> TASK ITEM
Look through the entries below and show every line containing the word "article".

======== SOURCE RECORDS ========

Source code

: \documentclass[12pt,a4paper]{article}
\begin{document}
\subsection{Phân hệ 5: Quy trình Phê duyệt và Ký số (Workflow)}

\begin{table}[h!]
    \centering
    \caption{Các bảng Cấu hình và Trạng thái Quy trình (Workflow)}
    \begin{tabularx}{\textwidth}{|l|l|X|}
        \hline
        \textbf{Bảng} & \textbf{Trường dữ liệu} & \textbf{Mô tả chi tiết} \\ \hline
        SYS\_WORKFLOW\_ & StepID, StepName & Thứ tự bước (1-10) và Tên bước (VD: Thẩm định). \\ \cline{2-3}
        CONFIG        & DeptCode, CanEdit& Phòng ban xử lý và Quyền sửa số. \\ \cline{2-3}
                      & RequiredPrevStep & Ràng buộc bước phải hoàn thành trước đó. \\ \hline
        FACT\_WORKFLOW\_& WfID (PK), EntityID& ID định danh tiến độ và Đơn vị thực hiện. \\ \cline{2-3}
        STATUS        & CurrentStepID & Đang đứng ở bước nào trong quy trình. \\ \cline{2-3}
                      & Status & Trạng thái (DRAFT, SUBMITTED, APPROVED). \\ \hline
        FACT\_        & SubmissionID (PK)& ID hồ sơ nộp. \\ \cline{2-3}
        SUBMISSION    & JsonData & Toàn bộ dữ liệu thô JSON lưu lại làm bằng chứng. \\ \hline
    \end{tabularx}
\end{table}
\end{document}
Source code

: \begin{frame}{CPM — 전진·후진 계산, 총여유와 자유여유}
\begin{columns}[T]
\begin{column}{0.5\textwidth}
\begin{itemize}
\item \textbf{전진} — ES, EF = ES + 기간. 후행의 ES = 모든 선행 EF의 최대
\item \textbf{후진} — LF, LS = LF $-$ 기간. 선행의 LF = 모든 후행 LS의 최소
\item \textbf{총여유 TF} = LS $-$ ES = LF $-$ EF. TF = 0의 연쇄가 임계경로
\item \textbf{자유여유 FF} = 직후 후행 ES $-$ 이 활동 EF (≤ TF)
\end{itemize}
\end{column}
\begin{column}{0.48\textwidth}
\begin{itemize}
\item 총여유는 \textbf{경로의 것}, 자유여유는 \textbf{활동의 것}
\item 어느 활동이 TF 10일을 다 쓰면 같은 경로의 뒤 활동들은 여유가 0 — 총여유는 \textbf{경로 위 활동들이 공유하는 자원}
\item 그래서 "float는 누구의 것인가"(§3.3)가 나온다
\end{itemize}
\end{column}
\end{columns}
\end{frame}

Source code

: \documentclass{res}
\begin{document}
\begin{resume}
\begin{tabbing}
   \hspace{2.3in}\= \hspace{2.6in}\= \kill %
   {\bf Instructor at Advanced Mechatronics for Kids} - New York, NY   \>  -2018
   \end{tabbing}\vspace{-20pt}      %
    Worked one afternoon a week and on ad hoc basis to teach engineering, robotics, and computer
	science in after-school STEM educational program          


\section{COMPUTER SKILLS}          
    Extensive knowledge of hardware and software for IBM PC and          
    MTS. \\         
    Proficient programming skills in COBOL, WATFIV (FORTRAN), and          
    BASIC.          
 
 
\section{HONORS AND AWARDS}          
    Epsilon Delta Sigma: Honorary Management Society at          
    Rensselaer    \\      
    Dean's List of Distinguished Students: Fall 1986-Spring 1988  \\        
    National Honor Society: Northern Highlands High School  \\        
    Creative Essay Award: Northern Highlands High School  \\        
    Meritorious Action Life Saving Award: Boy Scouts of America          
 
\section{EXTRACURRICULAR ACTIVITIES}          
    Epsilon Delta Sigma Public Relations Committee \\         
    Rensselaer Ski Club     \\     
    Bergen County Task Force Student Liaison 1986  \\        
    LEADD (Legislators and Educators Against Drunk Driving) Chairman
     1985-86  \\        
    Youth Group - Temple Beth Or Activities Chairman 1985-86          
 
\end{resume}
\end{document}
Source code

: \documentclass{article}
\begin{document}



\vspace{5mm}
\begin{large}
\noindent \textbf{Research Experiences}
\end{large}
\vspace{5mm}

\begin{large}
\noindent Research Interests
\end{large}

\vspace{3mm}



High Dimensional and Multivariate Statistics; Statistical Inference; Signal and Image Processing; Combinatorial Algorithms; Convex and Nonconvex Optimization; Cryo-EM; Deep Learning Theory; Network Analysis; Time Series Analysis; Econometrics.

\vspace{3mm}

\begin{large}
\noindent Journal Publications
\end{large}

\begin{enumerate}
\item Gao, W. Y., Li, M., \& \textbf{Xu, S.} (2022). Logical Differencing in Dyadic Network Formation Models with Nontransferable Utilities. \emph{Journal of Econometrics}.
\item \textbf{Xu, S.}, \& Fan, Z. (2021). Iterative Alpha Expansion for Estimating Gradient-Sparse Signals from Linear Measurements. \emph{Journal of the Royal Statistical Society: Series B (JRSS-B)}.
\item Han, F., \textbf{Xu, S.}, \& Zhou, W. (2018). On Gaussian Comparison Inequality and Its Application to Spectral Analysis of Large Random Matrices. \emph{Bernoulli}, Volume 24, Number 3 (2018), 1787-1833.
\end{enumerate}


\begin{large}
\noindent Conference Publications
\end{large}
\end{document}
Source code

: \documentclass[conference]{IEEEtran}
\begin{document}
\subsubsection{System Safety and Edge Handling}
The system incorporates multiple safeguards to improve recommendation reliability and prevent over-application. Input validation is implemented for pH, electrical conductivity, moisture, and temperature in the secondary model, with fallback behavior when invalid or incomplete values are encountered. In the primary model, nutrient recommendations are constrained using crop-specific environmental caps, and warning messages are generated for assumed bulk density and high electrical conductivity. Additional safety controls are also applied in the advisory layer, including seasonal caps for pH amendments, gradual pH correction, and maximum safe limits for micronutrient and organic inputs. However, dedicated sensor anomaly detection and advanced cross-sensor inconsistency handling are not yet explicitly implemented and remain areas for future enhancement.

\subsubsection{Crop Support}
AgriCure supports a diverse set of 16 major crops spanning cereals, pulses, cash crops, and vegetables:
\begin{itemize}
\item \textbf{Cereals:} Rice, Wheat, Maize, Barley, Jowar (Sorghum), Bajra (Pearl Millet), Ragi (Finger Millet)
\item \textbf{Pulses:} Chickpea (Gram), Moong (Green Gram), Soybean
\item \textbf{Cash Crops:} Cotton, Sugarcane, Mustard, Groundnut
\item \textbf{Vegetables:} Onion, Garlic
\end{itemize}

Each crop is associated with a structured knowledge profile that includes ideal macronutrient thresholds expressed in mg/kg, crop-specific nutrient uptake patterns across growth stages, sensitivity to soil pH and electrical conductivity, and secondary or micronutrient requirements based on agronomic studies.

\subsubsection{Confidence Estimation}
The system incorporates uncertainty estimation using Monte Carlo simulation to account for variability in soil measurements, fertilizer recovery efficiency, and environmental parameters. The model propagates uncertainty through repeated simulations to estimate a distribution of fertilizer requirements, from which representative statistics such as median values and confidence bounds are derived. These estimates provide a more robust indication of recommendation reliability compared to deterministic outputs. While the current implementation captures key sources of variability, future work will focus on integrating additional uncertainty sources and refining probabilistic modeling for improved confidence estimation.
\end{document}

========

> YOUR RESPONSE
: \documentclass[12pt,a4paper]{article}
: \documentclass{article}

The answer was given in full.